Hypofractionation is the Preferred Treatment Type of Radiation therapy for Intact Prostate Cancer: Is it Now Also for Post-prostatectomy RT Based on NRG GU003?

Presenting author:
Mark K. Buyyounouski, MD, MS

By Daniel E. Spratt, MD, Chairman and Vincent K Smith Professor, Department of Radiation Oncology, University Hospitals Seidman Cancer Center, Case Western Reserve University, Cleveland, Ohio

Both ASTRO and NCCN acknowledge that moderately hypofractionated radiation therapy (RT) is preferred over conventionally fractionated RT for men with localized prostate cancer. This is based on multiple large phase III non-inferiority trials demonstrating comparable tumor control with no meaningful negative effect on long-term toxicity or quality of life (QOL) when using the 20-fraction regimen. The rationale was motivated in part by the desire for patient convenience and to reduce costs, but also the lower alpha/beta ratio of prostate cancer to improve the therapeutic ratio.

Post-prostatectomy there are divergent practice patterns around the world.  In the United States, most use 37-39 fractions at 1.8 Gy/fx to 66.6-70.2 Gy; in Canada and many other countries, they deliver 33-34 fractions at 2 Gy/fraction to 66-68 Gy; and in the United Kingdom (UK) many have already adopted a moderate hypofractionated schedule of 52.5 Gy in 20 fractions. In fact, the UK regimen was used on the landmark RADICALS trial as an acceptable method of RT delivery. To date there have been numerous phase I and II trials of moderate hypofractionation and even ultra-hypofractionation in as few as five treatments post-radical prostatectomy (RP). Generally, these single arm trials demonstrate expected tumor control and side effect profiles for patients receiving post-RP RT. However, no randomized trial testing post-RP hypofractionated RT has been reported to date. Hence, the NRG GU003 phase III randomized trial was conducted, which randomized men to 66.6 Gy in 37 fractions versus 62.5 Gy in 25 fractions.

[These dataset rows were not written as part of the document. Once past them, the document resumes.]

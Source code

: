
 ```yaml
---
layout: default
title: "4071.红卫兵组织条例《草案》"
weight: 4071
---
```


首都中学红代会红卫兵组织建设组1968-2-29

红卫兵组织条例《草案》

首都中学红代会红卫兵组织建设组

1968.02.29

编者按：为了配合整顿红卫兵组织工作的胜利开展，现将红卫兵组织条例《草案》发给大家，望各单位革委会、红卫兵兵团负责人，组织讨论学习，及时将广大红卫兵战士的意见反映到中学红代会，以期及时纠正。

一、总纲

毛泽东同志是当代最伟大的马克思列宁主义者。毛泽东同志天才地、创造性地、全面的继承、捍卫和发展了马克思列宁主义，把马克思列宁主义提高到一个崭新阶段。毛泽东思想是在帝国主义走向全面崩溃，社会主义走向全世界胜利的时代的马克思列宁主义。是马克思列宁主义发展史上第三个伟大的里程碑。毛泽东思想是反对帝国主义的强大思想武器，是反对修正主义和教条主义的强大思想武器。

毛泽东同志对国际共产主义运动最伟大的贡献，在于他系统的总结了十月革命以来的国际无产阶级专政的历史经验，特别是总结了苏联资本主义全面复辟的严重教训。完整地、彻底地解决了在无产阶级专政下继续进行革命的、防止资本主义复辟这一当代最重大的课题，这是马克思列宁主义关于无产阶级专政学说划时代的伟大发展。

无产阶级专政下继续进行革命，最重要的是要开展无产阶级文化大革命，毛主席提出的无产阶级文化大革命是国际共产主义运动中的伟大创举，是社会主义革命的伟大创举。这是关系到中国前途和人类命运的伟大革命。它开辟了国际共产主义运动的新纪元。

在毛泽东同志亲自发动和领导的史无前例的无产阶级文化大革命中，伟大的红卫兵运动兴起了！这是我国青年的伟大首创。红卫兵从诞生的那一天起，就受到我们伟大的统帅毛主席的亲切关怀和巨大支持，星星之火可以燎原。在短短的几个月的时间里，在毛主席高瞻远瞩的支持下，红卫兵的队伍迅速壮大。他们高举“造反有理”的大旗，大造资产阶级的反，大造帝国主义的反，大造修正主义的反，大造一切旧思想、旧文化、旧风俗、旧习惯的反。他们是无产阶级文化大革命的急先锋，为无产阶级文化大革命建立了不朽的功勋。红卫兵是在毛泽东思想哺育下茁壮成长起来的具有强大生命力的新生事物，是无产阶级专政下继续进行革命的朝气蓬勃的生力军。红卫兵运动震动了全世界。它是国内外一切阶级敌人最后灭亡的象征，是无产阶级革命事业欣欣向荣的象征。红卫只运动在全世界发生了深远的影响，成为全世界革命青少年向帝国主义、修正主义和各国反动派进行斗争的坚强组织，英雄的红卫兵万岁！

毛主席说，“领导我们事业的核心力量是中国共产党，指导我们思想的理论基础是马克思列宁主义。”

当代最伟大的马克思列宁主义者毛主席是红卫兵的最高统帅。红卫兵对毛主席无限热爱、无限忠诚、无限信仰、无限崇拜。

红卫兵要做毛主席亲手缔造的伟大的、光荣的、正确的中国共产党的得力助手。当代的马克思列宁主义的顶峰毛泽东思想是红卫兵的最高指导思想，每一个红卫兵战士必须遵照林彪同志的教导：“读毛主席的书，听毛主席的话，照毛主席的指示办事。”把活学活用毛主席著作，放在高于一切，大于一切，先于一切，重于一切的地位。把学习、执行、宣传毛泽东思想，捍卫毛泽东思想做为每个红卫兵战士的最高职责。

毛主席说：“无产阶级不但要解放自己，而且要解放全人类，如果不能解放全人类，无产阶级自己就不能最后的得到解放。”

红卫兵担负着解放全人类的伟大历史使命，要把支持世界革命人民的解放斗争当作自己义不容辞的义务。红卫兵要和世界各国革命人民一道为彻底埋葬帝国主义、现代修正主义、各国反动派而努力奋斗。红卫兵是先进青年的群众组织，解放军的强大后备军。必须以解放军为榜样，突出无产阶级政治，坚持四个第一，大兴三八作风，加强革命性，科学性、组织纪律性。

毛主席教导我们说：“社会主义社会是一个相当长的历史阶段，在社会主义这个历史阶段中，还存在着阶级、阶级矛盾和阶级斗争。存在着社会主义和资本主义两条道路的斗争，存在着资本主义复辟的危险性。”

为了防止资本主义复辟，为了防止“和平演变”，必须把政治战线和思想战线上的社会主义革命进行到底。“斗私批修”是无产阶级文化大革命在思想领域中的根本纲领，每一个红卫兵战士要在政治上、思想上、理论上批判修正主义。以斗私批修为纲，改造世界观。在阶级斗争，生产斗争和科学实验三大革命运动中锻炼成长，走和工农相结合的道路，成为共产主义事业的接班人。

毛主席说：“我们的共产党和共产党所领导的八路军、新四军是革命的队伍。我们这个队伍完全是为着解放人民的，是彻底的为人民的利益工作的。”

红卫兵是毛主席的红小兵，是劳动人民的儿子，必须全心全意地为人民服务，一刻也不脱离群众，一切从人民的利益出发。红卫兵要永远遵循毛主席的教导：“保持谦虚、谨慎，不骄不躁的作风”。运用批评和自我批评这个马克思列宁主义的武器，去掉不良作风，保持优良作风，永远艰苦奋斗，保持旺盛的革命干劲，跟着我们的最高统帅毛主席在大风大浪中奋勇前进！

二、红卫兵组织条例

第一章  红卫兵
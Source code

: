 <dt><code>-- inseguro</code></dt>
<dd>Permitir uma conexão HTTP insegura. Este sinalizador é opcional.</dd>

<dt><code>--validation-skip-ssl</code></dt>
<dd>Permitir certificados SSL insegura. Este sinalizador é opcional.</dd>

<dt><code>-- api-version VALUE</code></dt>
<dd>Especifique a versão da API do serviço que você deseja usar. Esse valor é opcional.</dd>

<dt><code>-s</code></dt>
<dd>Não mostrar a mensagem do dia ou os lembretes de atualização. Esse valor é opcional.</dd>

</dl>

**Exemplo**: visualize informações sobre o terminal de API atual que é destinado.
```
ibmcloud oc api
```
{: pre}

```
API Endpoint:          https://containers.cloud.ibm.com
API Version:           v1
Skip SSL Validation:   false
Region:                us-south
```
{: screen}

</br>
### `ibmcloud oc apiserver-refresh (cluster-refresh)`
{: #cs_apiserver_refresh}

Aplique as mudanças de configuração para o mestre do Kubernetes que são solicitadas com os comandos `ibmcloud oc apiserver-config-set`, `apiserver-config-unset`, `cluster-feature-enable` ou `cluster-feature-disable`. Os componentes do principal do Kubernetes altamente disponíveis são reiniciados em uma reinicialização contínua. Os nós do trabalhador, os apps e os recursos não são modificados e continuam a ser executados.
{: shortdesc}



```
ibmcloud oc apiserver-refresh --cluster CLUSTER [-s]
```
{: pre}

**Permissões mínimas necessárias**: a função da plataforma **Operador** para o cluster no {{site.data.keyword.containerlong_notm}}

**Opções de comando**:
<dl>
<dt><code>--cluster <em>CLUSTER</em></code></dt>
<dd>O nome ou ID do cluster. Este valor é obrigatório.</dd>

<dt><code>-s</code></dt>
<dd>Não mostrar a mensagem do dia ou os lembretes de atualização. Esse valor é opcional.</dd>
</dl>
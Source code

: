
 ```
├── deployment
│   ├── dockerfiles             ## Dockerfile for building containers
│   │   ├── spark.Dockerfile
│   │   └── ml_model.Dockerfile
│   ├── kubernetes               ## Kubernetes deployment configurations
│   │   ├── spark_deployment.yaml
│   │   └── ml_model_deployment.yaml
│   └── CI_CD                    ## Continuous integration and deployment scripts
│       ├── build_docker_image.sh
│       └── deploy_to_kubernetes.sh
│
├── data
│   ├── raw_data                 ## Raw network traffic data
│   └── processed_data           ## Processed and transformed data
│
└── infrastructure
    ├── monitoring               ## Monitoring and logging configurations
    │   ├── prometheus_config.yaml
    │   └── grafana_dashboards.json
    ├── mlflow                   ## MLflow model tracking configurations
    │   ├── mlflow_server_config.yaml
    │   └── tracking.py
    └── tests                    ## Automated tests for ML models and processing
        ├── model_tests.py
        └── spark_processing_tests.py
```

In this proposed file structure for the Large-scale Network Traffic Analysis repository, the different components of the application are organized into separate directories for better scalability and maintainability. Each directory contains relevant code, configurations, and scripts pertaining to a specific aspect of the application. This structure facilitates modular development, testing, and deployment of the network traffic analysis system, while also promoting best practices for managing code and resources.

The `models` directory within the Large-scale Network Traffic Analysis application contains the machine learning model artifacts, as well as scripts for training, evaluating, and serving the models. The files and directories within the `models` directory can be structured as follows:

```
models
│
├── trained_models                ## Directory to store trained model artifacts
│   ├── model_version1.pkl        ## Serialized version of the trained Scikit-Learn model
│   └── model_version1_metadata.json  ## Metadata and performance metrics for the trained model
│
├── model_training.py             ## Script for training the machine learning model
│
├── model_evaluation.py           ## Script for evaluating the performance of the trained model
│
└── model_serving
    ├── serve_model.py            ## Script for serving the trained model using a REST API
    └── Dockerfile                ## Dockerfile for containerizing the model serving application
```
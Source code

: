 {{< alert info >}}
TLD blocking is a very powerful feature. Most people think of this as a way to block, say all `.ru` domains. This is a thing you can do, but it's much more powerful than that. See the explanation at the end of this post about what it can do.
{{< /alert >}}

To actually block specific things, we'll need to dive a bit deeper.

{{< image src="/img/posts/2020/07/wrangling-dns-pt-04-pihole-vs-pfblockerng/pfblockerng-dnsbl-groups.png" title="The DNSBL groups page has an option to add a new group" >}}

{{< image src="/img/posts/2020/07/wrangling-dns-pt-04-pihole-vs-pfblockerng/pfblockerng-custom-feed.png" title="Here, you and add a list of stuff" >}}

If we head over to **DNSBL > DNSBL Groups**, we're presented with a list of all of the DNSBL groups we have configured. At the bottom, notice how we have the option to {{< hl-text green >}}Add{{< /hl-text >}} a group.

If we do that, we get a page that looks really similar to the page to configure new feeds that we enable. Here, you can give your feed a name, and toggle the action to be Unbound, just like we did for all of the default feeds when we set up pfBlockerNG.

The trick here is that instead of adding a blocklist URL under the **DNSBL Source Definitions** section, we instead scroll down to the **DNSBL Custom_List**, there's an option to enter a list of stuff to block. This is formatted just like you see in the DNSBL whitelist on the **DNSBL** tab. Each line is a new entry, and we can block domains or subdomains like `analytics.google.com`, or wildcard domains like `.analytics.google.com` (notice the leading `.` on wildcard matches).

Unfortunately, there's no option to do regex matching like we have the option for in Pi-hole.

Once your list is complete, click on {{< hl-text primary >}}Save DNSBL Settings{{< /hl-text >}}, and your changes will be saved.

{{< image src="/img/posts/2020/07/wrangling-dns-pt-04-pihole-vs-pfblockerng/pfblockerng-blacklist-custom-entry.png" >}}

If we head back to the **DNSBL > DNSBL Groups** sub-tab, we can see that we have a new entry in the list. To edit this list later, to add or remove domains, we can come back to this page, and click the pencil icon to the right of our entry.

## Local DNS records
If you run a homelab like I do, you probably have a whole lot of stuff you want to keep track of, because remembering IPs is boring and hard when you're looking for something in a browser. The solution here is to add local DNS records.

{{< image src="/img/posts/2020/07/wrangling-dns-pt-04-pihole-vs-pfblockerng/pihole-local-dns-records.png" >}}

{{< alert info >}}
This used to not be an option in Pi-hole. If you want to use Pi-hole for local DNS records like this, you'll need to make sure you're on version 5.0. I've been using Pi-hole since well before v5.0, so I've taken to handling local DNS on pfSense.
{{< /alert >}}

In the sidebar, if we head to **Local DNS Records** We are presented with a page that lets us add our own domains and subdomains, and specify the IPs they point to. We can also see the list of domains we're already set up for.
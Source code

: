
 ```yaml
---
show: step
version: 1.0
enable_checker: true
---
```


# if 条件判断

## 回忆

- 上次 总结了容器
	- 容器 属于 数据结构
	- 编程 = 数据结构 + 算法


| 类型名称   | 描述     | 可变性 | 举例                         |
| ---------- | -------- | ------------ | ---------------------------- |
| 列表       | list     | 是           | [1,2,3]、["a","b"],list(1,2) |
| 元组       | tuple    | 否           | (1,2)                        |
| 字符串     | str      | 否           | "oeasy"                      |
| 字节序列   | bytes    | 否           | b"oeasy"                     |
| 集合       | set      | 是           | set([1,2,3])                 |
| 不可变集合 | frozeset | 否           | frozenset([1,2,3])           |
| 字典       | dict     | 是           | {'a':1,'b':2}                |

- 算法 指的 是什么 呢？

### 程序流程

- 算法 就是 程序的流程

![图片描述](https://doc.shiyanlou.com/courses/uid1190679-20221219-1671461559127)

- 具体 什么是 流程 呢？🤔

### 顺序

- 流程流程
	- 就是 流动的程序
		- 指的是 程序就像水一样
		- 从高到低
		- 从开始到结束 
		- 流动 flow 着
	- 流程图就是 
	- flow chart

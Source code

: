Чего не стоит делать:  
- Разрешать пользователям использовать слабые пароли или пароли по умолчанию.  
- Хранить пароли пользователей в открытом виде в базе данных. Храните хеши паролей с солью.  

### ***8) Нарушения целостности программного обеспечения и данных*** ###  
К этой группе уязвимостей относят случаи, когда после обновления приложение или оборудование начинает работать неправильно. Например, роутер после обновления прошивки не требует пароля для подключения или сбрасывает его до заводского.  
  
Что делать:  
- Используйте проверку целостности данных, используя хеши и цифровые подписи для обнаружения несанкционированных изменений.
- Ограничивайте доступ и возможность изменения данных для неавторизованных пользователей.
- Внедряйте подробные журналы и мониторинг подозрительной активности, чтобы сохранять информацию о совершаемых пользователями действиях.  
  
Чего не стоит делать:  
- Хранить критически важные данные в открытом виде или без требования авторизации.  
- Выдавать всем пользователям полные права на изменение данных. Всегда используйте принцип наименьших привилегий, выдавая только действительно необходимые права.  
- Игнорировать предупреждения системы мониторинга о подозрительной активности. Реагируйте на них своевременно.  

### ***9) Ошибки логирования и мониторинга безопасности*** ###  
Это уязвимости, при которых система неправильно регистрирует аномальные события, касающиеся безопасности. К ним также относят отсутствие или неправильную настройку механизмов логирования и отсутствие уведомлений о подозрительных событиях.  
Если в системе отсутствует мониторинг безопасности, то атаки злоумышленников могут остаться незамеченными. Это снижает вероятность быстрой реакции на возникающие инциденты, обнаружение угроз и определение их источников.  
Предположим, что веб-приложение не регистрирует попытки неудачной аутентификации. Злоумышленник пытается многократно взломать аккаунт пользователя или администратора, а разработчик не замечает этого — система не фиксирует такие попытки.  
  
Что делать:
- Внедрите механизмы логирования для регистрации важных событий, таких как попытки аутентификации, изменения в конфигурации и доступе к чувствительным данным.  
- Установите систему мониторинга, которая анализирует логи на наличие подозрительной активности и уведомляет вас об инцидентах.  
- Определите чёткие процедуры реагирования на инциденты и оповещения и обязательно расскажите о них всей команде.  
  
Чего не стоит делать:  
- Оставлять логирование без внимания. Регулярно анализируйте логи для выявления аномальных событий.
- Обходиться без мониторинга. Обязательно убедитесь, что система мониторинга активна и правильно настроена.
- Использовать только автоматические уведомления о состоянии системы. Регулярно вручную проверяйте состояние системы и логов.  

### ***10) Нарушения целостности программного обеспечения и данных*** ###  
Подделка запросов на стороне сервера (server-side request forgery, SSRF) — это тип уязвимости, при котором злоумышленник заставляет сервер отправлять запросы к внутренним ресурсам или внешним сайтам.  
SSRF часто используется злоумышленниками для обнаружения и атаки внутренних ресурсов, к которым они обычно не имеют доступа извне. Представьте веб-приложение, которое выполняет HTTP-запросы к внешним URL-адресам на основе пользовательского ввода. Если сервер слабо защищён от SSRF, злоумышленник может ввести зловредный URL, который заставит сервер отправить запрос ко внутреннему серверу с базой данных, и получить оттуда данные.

This was a unique phase III trial, as its co-primary endpoints were patient-reported genitourinary (GU) and gastrointestinal (GI) QOL, but also we’re at only two years post-treatment. The trial was one of the fastest accruing trials in NRG Oncology’s history with 296 patients randomized in just one year.  There was reasonable compliance to the EPIC QOL inventory with 73% compliance at two years. The trial was positive with non-inferiority between the two RT regimens. There were no clinically or statistically significant differences in two-year QOL in GU or GI domains and no differences in biochemical or local failure.

ADT was allowed on this trial at the discretion of the treating physician, but nodal RT was not permitted.  Given recent results showing the benefit of nodal RT for men with pre-salvage RT PSAs ≥0.4 ng/mL based on RTOG 0534, some may question if the results of NRG GU003 apply to those receiving nodal RT.  Absolutely they should. Nodal RT is commonly delivered in 1.8 Gy x 25 fractions, and thus the addition of nodal RT would remain conventionally fractionated and should not deter the use of moderate hypofractionation post-RP. 

The biggest question that will challenge the GU community is if the primary endpoint of two-year QOL is sufficient to change practice. At ASTRO this year, a large meta-analysis of 29 prostate cancer randomized trials tested whether any new information was gained from long-term follow-up in trials that changed RT dose, fractionation or field size. A clear and resounding no! Although toxicity continues to happen with longer-term follow-up, Elizabeth Jaworski, MD, demonstrated beyond three years the relative risk of toxicity in fact decreased over time between treatment arms, suggesting that if anything the relative toxicity change lessens and not widens with greater follow-up.

Future trials through NRG Oncology are planned to test if ultra-hypofractionation is a safe and effective method post-RP. Ongoing trials using MR-linac technology are already underway and may allow safe and convenient ultra-hypofractionation post-RP. Until then, I look forward to adopting the RADICALS 20-fraction regimen or the 25-fraction regimen used on NRG GU003 into my routine practice.


Abstract 3 - Primary Endpoint Analysis of a Randomized Phase III Trial of Hypofractionated versus Conventional Post-Prostatectomy Radiotherapy: NRG Oncology GU003 was presented on October 25, 2021, during the Plenary session.